La Iglesia de los Pobres fue víctima de genocidio, concluyen organizaciones en informe a la JEP

La Mesa Ecuménica por la Paz agradece el valioso aporte del Colectivo de Abogados «José Alvear Restrepo», la Corporación Claretiana Norman Pérez Bello y la Corporación Intereclesial de Justicia y Paz que aceptaron nuestra invitación a presentar el informe sobre el Genocidio a la Iglesia de los Pobres. Transcribimos el artículo que publicó el CAJAR con motivo de la entrega del informe a la Jurisdicción Especial para la Paz JEP

Este viernes 19 de marzo de 2021, la Mesa Ecuménica por la Paz, el Colectivo de Abogados “José Alvear Restrepo”, la Corporación Claretiana Norman Pérez Bello y la Corporación Intereclesial de Justicia y Paz presentaron ante la Jurisdicción Especial para la Paz –JEP- un informe titulado: El Genocidio contra la Iglesia de los Pobres en Colombia.

El informe documenta la violencia vivida desde la década de los setenta hasta el 2013, por este movimiento social al interior de la iglesia marcado por hitos como el Concilio Vaticano Segundo (1962-1965), la Segunda Conferencia Episcopal Latinoamericana CELAM en 1968 en Medellín, la creación del grupo Golconda (1970) que asumió el legado del Amor Eficaz, ideario desarrollado por el sacerdote Camilo Torres Restrepo.

La Iglesia de los Pobres se orientó por el movimiento latinoamericano de la Teología de la Liberación que no solo hizo una opción por los pobres, sino que buscó liberar de la opresión socioeconómica y política a los pueblos.
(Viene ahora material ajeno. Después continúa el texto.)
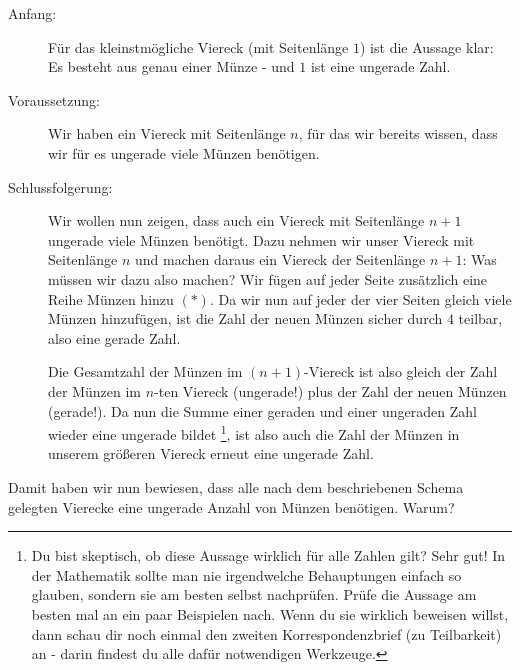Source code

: \documentclass[a4paper,ngerman,12pt]{scrartcl}
\theoremstyle{definition}
\theoremstyle{plain}
\theoremstyle{remark}
\begin{document}
\begin{description}
	\item[Anfang:] Für das kleinstmögliche Viereck (mit Seitenlänge $1$) ist die Aussage klar: Es besteht aus genau einer Münze - und $1$ ist eine ungerade Zahl.
	\item[Voraussetzung:] Wir haben ein Viereck mit Seitenlänge $n$, für das wir bereits wissen, dass wir für es ungerade viele Münzen benötigen.
	\item[Schlussfolgerung:] Wir wollen nun zeigen, dass auch ein Viereck mit Seitenlänge $n+1$ ungerade viele Münzen benötigt. Dazu nehmen wir unser Viereck mit Seitenlänge $n$ und machen daraus ein Viereck der Seitenlänge $n+1$:
	Was müssen wir dazu also machen? Wir fügen auf jeder Seite zusätzlich eine Reihe Münzen hinzu $(\ast)$. Da wir nun auf jeder der vier Seiten gleich viele Münzen hinzufügen, ist die Zahl der neuen Münzen sicher durch $4$ teilbar, also eine gerade Zahl.
	
	Die Gesamtzahl der Münzen im $(n+1)$-Viereck ist also gleich der Zahl der Münzen im $n$-ten Viereck (ungerade!) plus der Zahl der neuen Münzen (gerade!). Da nun die Summe einer geraden und einer ungeraden Zahl wieder eine ungerade bildet
	\footnote{Du bist skeptisch, ob diese Aussage wirklich für alle Zahlen gilt? Sehr gut! In der Mathematik sollte man nie irgendwelche Behauptungen einfach so glauben, sondern sie am besten selbst nachprüfen. Prüfe die Aussage am besten mal an ein paar Beispielen nach. Wenn du sie wirklich beweisen willst, dann schau dir noch einmal den zweiten Korrespondenzbrief (zu Teilbarkeit) an - darin findest du alle dafür notwendigen Werkzeuge.},
	ist also auch die Zahl der Münzen in unserem größeren Viereck erneut eine ungerade Zahl.
\end{description}

Damit haben wir nun bewiesen, dass alle nach dem beschriebenen Schema gelegten Vierecke eine ungerade Anzahl von Münzen benötigen. Warum?
\end{document}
La realidad deshumanizante, de injusticia y violencia estructural, generadora de pobreza y de muerte retó a los y las creyentes en el Dios de la vida e impulsó el desarrollo de este movimiento socioeclesial denominado Iglesia de los Pobres o Iglesia Popular.

Para el desarrollo de los 39 casos –con más de medio centenar de víctimas mortales- se acogieron principalmente dos criterios: la representatividad de los integrantes de la Iglesia de los Pobres que vivieron estas prácticas genocidas y la ubicación geográfica de los mismos.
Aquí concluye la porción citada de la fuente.